> [Action item] Check the material that follows and say how many lines include the string "herokuapp", giving the number alone.

> [Given entries]
* * * * * * *
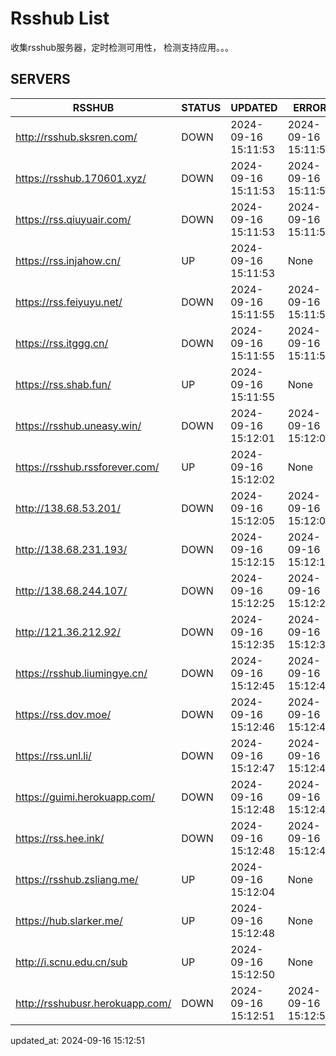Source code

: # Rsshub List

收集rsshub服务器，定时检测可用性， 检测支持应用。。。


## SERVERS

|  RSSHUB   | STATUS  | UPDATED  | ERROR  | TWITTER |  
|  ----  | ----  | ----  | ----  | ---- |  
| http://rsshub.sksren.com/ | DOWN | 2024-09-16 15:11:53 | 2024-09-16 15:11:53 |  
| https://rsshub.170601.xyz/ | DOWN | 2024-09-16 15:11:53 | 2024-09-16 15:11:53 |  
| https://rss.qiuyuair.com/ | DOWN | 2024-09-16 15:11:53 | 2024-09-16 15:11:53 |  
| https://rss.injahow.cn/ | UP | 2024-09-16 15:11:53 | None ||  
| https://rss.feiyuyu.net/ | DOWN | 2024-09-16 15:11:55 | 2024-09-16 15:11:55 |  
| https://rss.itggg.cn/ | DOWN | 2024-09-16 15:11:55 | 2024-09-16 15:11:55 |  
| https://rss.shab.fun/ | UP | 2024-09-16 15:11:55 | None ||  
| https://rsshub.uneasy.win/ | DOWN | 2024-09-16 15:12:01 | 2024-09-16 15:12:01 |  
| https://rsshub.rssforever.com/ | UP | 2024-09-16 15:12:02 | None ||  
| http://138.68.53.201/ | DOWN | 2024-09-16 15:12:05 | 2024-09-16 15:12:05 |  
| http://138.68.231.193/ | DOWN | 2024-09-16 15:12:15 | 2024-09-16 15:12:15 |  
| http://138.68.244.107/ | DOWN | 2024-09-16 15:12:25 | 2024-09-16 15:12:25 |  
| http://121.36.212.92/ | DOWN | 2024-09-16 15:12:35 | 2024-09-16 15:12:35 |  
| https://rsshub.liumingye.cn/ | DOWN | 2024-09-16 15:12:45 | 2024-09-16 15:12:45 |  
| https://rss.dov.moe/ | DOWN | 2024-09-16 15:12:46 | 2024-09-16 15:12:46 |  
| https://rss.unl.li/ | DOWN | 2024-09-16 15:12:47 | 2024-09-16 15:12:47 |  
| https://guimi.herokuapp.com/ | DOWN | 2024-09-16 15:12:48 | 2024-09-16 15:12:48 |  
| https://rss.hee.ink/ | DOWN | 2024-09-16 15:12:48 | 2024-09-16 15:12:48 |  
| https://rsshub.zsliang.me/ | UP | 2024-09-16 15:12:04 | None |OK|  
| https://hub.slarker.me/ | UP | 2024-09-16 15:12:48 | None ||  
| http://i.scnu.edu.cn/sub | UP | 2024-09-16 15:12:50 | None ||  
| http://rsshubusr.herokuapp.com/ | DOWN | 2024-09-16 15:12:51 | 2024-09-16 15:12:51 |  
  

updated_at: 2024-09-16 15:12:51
* * * * * * *
> [Answer to this problem] 2